We all know all the ties and connections by now. And we know that Mike McCarthy is hanging on for dear life as Cowboys coach as it is. Particularly with defensive coordinator virtually certain of landing a head coaching gig elsewhere, and with the Dallas offense falling apart the last two years, it would shocking if Jones did not attempt to trade for Payton from the Saints by 2023. But, again, he will have competition.
Matt Rhule's future in Carolina looks pretty bleak. Owner David Tepper is frustrated and mulled firing him last year. He is desperate for a face of the franchise and someone to finally solve his quarterback riddle. Payton would do both. Going back to the NFC South to face the Saints twice a year might not be something the coach wants to do, but if there is a bidding war for Payton I have a hard time not seeing this billionaire in it. He doesn't care about the money.
There is very strong mutual admiration between Payton and Seahawks quarterback Russell Wilson. Wilson would have coveted playing for him last year had the Saints had the cap and payroll flexibility to make a bold move like that. Pete Carroll's future in Seattle may hinge on showing real progress in 2022, which looks difficult given their roster and lack of draft picks. If they don't deal Wilson this offseason, and ownership wants to find a way to get the future Hall of Fame QB to do an extension there, giving him a genius offensive mind like Payton would be a massive coup. Wilson knows exactly what Payton did with Brees, another smaller QB.
Payton in the Big Apple, where his mentor, Bill Parcells, became an icon, just feels right. He could handle that media market and Jets owner Woody Johnson hasn't been able to get much right to this point with any major decisions. How does this team look in Year 2 under Robert Saleh? How bad is fan apathy? Who better than Payton to try to wring the best out of QB Zach Wilson after a tough rookie year for the second-overall pick? When is the last time the Jets hired a proven, winning NFL head coach?
Kliff Kingsbury's second halves of seasons continue to leave much to be desired, Kyler Murray hasn't taken any new bold steps forward in his development and this offense tends to run out of ideas – and productivity – by Thanksgiving. Let's just say none of this is lost on ownership. Who better to take Kyler to MVP territory? Think of what Payton did with Brees, despite his size limitations? What a massive coaching upgrade that would be.
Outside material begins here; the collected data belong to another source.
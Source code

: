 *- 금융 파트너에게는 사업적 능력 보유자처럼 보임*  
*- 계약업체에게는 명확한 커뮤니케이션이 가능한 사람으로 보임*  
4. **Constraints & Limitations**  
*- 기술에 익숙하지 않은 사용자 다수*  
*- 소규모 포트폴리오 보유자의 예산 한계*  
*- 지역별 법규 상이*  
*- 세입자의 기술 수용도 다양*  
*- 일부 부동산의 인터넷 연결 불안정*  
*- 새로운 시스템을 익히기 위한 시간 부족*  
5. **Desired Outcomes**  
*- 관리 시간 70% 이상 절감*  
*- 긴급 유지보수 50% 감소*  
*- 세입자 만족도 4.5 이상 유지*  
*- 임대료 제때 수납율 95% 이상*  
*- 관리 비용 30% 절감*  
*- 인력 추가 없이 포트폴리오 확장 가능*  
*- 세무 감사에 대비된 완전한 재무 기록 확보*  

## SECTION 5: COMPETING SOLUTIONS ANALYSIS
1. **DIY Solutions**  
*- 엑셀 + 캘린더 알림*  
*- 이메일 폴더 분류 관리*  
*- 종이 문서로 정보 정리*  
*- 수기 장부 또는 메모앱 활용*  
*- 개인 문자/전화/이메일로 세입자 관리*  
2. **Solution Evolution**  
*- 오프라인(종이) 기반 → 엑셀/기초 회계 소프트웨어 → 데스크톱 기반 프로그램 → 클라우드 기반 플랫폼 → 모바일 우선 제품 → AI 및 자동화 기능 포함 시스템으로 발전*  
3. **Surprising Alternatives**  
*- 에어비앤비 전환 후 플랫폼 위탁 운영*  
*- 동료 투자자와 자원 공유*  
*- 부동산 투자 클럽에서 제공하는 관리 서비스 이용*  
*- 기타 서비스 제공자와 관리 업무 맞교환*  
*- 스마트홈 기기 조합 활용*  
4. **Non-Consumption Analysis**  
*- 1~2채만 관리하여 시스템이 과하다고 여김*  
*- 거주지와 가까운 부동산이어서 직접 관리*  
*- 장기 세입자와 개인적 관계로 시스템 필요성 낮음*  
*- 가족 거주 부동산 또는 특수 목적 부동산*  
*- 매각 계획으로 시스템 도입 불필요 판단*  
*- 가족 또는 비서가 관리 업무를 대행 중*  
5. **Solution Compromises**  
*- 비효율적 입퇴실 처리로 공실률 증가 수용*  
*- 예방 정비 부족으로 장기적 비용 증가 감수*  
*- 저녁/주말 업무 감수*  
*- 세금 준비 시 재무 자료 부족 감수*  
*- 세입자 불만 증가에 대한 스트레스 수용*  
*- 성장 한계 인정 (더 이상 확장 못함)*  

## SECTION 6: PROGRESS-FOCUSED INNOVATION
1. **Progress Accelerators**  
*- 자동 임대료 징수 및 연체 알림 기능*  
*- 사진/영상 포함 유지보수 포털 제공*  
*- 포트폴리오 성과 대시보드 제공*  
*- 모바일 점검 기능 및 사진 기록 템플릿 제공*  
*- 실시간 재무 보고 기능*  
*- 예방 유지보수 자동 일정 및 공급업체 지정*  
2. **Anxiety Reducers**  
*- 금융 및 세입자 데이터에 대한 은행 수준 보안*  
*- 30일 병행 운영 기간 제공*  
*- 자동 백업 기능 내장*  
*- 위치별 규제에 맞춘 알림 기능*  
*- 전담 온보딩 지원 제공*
If this ownership group has been more aggressive in the past, they may have had a chance to trade for Payton in the past. L.A. has long had appeal to him, and coaching Justin Herbert would appeal to anyone. Brandon Staley is a bright young mind, but the Chargers defense better get way better under him in 2022, and the in-game gambles better pay off way more than they did his rookie coaching season to stave off interest in someone as accomplished as Payton. Spending big for a head coach hasn't been in this team's DNA in the past, but they also haven't had a generational QB talent like Herbert in a long, long time, either. Winning someone of note while he is on his rookie contract must be imperative.